Your output should be the lines below from the one holding "2. The user" through the one holding "As mentioned in", transcribed exactly, with no pictures.

◆ Task inputs ◆
━━━━━━━━━━━━━━━━━━━━

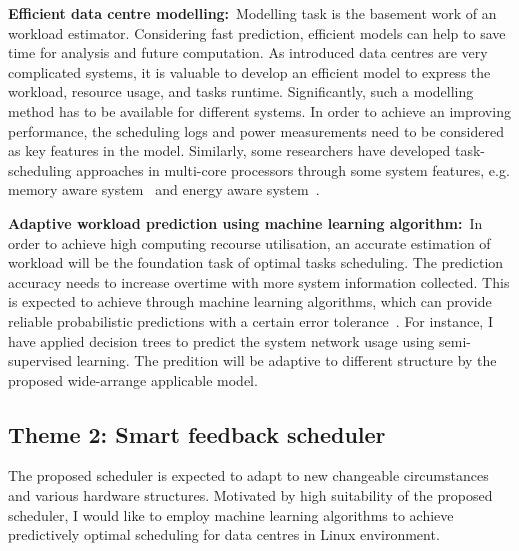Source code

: \textbf{Efficient data centre modelling:}~Modelling task is the basement work of an workload estimator. Considering fast prediction, efficient models can help to save time for analysis and future computation. As introduced data centres are very complicated systems, it is valuable to develop an efficient model to express the workload, resource usage, and tasks runtime. Significantly, such a modelling method has to be available for different systems. In order to achieve an improving performance, the scheduling logs and power measurements need to be considered as key features in the model. Similarly, some researchers have developed task-scheduling approaches in multi-core processors through some system features, e.g. memory aware system~\cite{memaw} and energy aware system~\cite{game}. 

\textbf{Adaptive workload prediction using machine learning algorithm:}~In order to achieve high computing recourse utilisation, an accurate estimation of workload will be the foundation task of optimal tasks scheduling. The prediction accuracy needs to increase overtime with more system information collected. This is expected to achieve through machine learning algorithms, which can provide reliable probabilistic predictions with a certain error tolerance~\cite{ma}. For instance, I have applied decision trees to predict the system network usage using semi-supervised learning. The predition will be adaptive to different structure by the proposed wide-arrange applicable model.
\subsection{Theme 2: Smart feedback scheduler}
The proposed scheduler is expected to adapt to new changeable circumstances and various hardware structures. Motivated by high suitability of the proposed scheduler, I would like to employ machine learning algorithms to achieve predictively optimal scheduling for data centres in Linux environment.

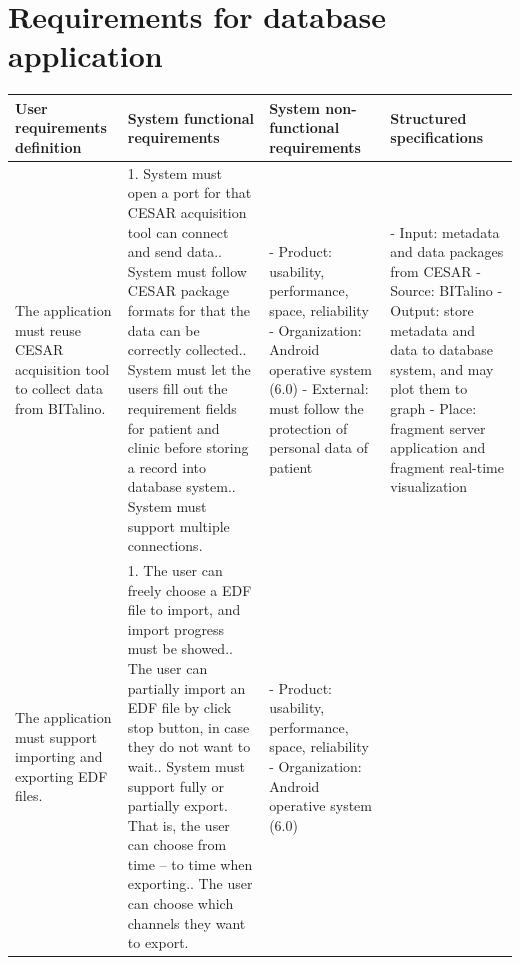 \section{Requirements for database application}
\begin{table}
\begin{adjustwidth}{-1.2cm}{}
\begin{tabular}{ |p{2.4cm}|p{5.6cm}|p{3.2cm}|p{4.3cm}|}
 \hline
 User requirements definition& System functional requirements& System non-functional requirements& Structured specifications\\
 \hline
 The application must reuse CESAR acquisition tool to collect data from BITalino.&
 1. System must open a port for that CESAR acquisition tool can connect and send data.\newline
 2. System must follow CESAR package formats for that the data can be correctly collected.\newline
 3. System must let the users fill out the requirement fields for patient and clinic before storing a record into database system.\newline
 4. System must support multiple connections.&
 - Product: usability, performance, space, reliability\newline
 - Organization: Android operative system (6.0)\newline
 - External: must follow the protection of personal data of patient&
 - Input: metadata and data packages from CESAR\newline
 - Source: BITalino\newline
 - Output: store metadata and data to database system, and may plot them to graph\newline
 - Place: fragment server application and fragment real-time visualization\\
 \hline
 The application must support importing and exporting EDF files.&
 1. The user can freely choose a EDF file to import, and import progress must be showed.\newline
 2. The user can partially import an EDF file by click stop button, in case they do not want to wait.\newline
 3. System must support fully or partially export. That is, the user can choose from time – to time when exporting.\newline
 4. The user can choose which channels they want to export.&
 - Product: usability, performance, space, reliability\newline
 - Organization: Android operative system (6.0)\newline

\end{tabular}
\end{adjustwidth}
\end{table}
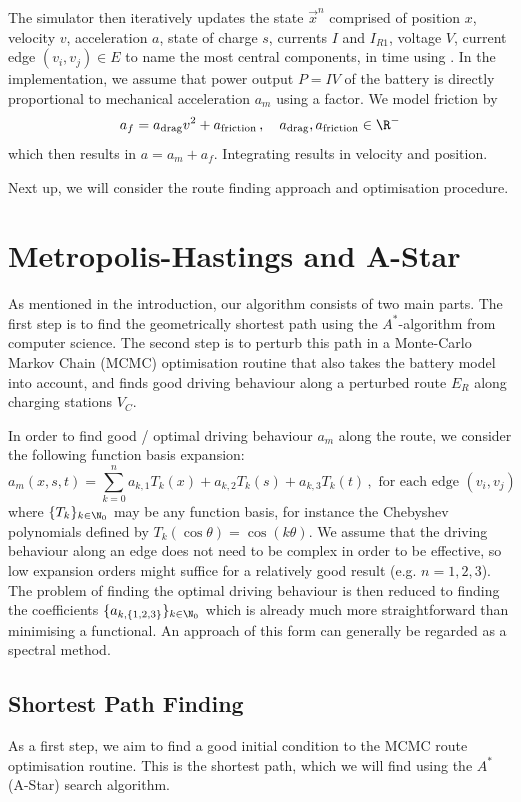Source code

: \documentclass{prettytex/ox/mmsc-special-topic}
\begin{document}
  The simulator then iteratively updates the state $\vec{x}^n$ comprised of position $x$, velocity $v$, acceleration $a$, state of charge $s$, currents $I$ and $I_{R1}$, voltage $V$, current edge $(v_i, v_j) \in E$ to name the most central components, in time using .
  In the implementation, we assume that power output $P = IV$ of the battery is directly proportional to mechanical acceleration $a_m$ using a factor.
  We model friction by $$a_f = a_{\rm drag} v^2 + a_{\rm friction}\,,\quad a_{\rm drag}, a_{\rm friction} \in \R^-$$ which then results in $a = a_m + a_f$.
  Integrating results in velocity and position.

  Next up, we will consider the route finding approach and optimisation procedure.

  \section{Metropolis-Hastings and A-Star}
  As mentioned in the introduction, our algorithm consists of two main parts.
  The first step is to find the geometrically shortest path using the $A^*$-algorithm from computer science.
  The second step is to perturb this path in a Monte-Carlo Markov Chain (MCMC) optimisation routine that also takes the battery model into account, and finds good driving behaviour along a perturbed route $E_R$ along charging stations $V_C$.

  In order to find good / optimal driving behaviour $a_m$ along the route, we consider the following function basis expansion:
  \begin{equation}
    a_m(x, s, t) = \sum_{k=0}^{n} a_{k,1} T_k(x) + a_{k,2} T_k(s) + a_{k,3} T_k(t)\,, \text{ for each edge } (v_i, v_j)
    \label{eq:spectral-expansion}
  \end{equation}
  where $\{T_k\}_{k\in \N_0}$ may be any function basis, for instance the Chebyshev polynomials defined by $T_k(\cos \theta) = \cos(k\theta)$.
  We assume that the driving behaviour along an edge does not need to be complex in order to be effective, so low expansion orders might suffice for a relatively good result (e.g. $n = 1, 2, 3$).
  The problem of finding the optimal driving behaviour is then reduced to finding the coefficients $\{a_{k,\{1,2,3\}}\}_{k\in\N_0}$ which is already much more straightforward than minimising a functional.
  An approach of this form can generally be regarded as a spectral method.

  \subsection{Shortest Path Finding}
  As a first step, we aim to find a good initial condition to the MCMC route optimisation routine.
  This is the shortest path, which we will find using the $A^*$ (A-Star) search algorithm.
\end{document}

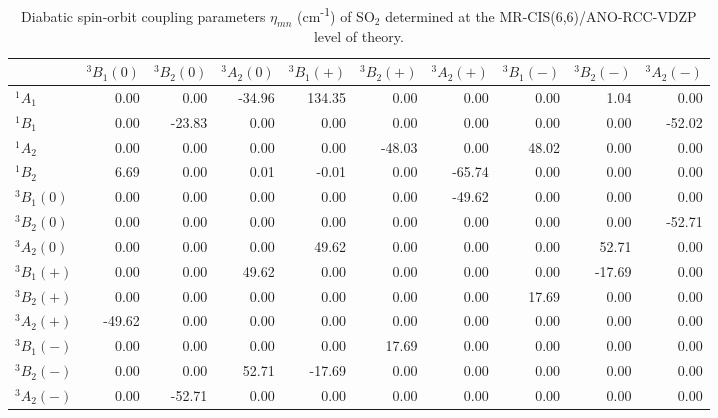 \documentclass[journal=jpclcd,manuscript=article
]{achemso}
\begin{document}
 \begin{table*}[h!]
 \caption{Diabatic spin-orbit coupling parameters $\eta_{mn}$ (cm\textsuperscript{-1}) of SO$_2$ determined at the MR-CIS(6,6)/ANO-RCC-VDZP level of theory.}

\begin{tabular}{l||rrr|rrr|rrr}
\hline
 & $^3B_1(0)$ & $^3B_2(0)$ & $^3A_2(0)$ & $^3B_1(+)$ & $^3B_2(+)$ & $^3A_2(+)$ & $^3B_1(-)$ & $^3B_2(-)$ & $^3A_2(-)$ \\ 
\hline\hline
$^1A_1$ & 0.00 & 0.00 & -34.96 & 134.35 & 0.00 & 0.00 & 0.00 & 1.04 & 0.00 \\ 
$^1B_1$ & 0.00 & -23.83 & 0.00 & 0.00 & 0.00 & 0.00 & 0.00 & 0.00 & -52.02 \\ 
$^1A_2$ & 0.00 & 0.00 & 0.00 & 0.00 & -48.03 & 0.00 & 48.02 & 0.00 & 0.00 \\ 
$^1B_2$ & 6.69 & 0.00 & 0.01 & -0.01 & 0.00 & -65.74 & 0.00 & 0.00 & 0.00 \\ 
\hline\hline
$^3B_1(0)$ & 0.00 & 0.00 & 0.00 & 0.00 & 0.00 & -49.62 & 0.00 & 0.00 & 0.00 \\ 
$^3B_2(0)$ & 0.00 & 0.00 & 0.00 & 0.00 & 0.00 & 0.00 & 0.00 & 0.00 & -52.71 \\ 
$^3A_2(0)$ & 0.00 & 0.00 & 0.00 & 49.62 & 0.00 & 0.00 & 0.00 & 52.71 & 0.00 \\ 
\hline
$^3B_1(+)$ & 0.00 & 0.00 & 49.62 & 0.00 & 0.00 & 0.00 & 0.00 & -17.69 & 0.00 \\ 
$^3B_2(+)$ & 0.00 & 0.00 & 0.00 & 0.00 & 0.00 & 0.00 & 17.69 & 0.00 & 0.00 \\ 
$^3A_2(+)$ & -49.62 & 0.00 & 0.00 & 0.00 & 0.00 & 0.00 & 0.00 & 0.00 & 0.00 \\ 
\hline
$^3B_1(-)$ & 0.00 & 0.00 & 0.00 & 0.00 & 17.69 & 0.00 & 0.00 & 0.00 & 0.00 \\ 
$^3B_2(-)$ & 0.00 & 0.00 & 52.71 & -17.69 & 0.00 & 0.00 & 0.00 & 0.00 & 0.00 \\ 
$^3A_2(-)$ & 0.00 & -52.71 & 0.00 & 0.00 & 0.00 & 0.00 & 0.00 & 0.00 & 0.00 \\ 

\hline
 \end{tabular}
 \end{table*}
\end{document}
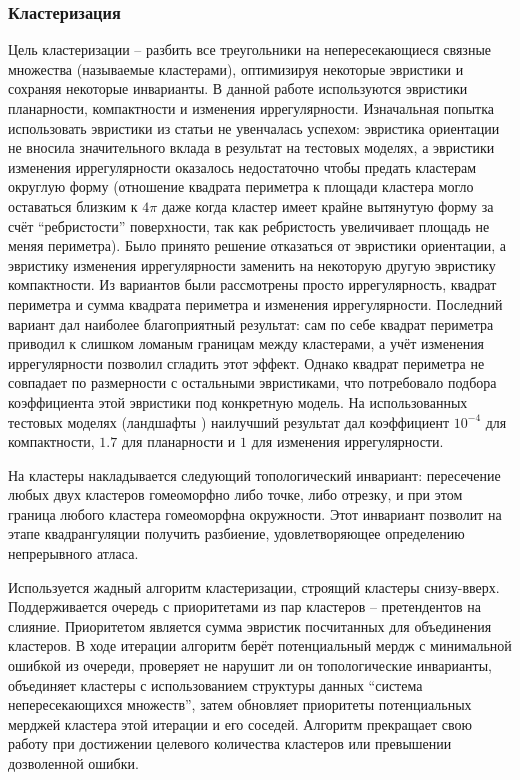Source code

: \documentclass{article}
\begin{document}
\subsubsection{Кластеризация}
Цель кластеризации -- разбить все треугольники на непересекающиеся связные множества (называемые кластерами), оптимизируя некоторые эвристики и сохраняя некоторые инварианты. В данной работе используются эвристики планарности, компактности и изменения иррегулярности. Изначальная попытка использовать эвристики из статьи \cite{garland2001} не увенчалась успехом: эвристика ориентации не вносила значительного вклада в результат на тестовых моделях, а эвристики изменения иррегулярности оказалось недостаточно чтобы предать кластерам округлую форму (отношение квадрата периметра к площади кластера могло оставаться близким к $4\pi$ даже когда кластер имеет крайне вытянутую форму за счёт ``ребристости'' поверхности, так как ребристость увеличивает площадь не меняя периметра). Было принято решение отказаться от эвристики ориентации, а эвристику изменения иррегулярности заменить на некоторую другую эвристику компактности. Из вариантов были рассмотрены просто иррегулярность, квадрат периметра и сумма квадрата периметра и изменения иррегулярности. Последний вариант дал наиболее благоприятный результат: сам по себе квадрат периметра приводил к слишком ломаным границам между кластерами, а учёт изменения иррегулярности позволил сгладить этот эффект. Однако квадрат периметра не совпадает по размерности с остальными эвристиками, что потребовало подбора коэффициента этой эвристики под конкретную модель. На использованных тестовых моделях (ландшафты \cite{quixel_megascans}) наилучший результат дал коэффициент $10^{-4}$ для компактности, $1.7$ для планарности и $1$ для изменения иррегулярности.

На кластеры накладывается следующий топологический инвариант: пересечение любых двух кластеров гомеоморфно либо точке, либо отрезку, и при этом граница любого кластера гомеоморфна окружности. Этот инвариант позволит на этапе квадрангуляции получить разбиение, удовлетворяющее определению непрерывного атласа.

Используется жадный алгоритм кластеризации, строящий кластеры снизу-вверх. Поддерживается очередь с приоритетами из пар кластеров -- претендентов на слияние. Приоритетом является сумма эвристик посчитанных для объединения кластеров. В ходе итерации алгоритм берёт потенциальный мердж с минимальной ошибкой из очереди, проверяет не нарушит ли он топологические инварианты, объединяет кластеры с использованием структуры данных ``система непересекающихся множеств'', затем обновляет приоритеты потенциальных мерджей кластера этой итерации и его соседей. Алгоритм прекращает свою работу при достижении целевого количества кластеров или превышении дозволенной ошибки.
\end{document}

━━━━━━━━━━━━━━━━━━━━

◆ Solution to this problem ◆
 2. The user can partially import an EDF file by click stop button, in case they do not want to wait.\newline
 3. System must support fully or partially export. That is, the user can choose from time – to time when exporting.\newline
 4. The user can choose which channels they want to export.&
 - Product: usability, performance, space, reliability\newline
 - Organization: Android operative system (6.0)\newline

\end{tabular}
\end{adjustwidth}
\end{table}
Source code

: \documentclass{prettytex/ox/mmsc-special-topic}
\begin{document}
  The simulator then iteratively updates the state $\vec{x}^n$ comprised of position $x$, velocity $v$, acceleration $a$, state of charge $s$, currents $I$ and $I_{R1}$, voltage $V$, current edge $(v_i, v_j) \in E$ to name the most central components, in time using .
  In the implementation, we assume that power output $P = IV$ of the battery is directly proportional to mechanical acceleration $a_m$ using a factor.
  We model friction by $$a_f = a_{\rm drag} v^2 + a_{\rm friction}\,,\quad a_{\rm drag}, a_{\rm friction} \in \R^-$$ which then results in $a = a_m + a_f$.
  Integrating results in velocity and position.

  Next up, we will consider the route finding approach and optimisation procedure.

  \section{Metropolis-Hastings and A-Star}
  As mentioned in the introduction, our algorithm consists of two main parts.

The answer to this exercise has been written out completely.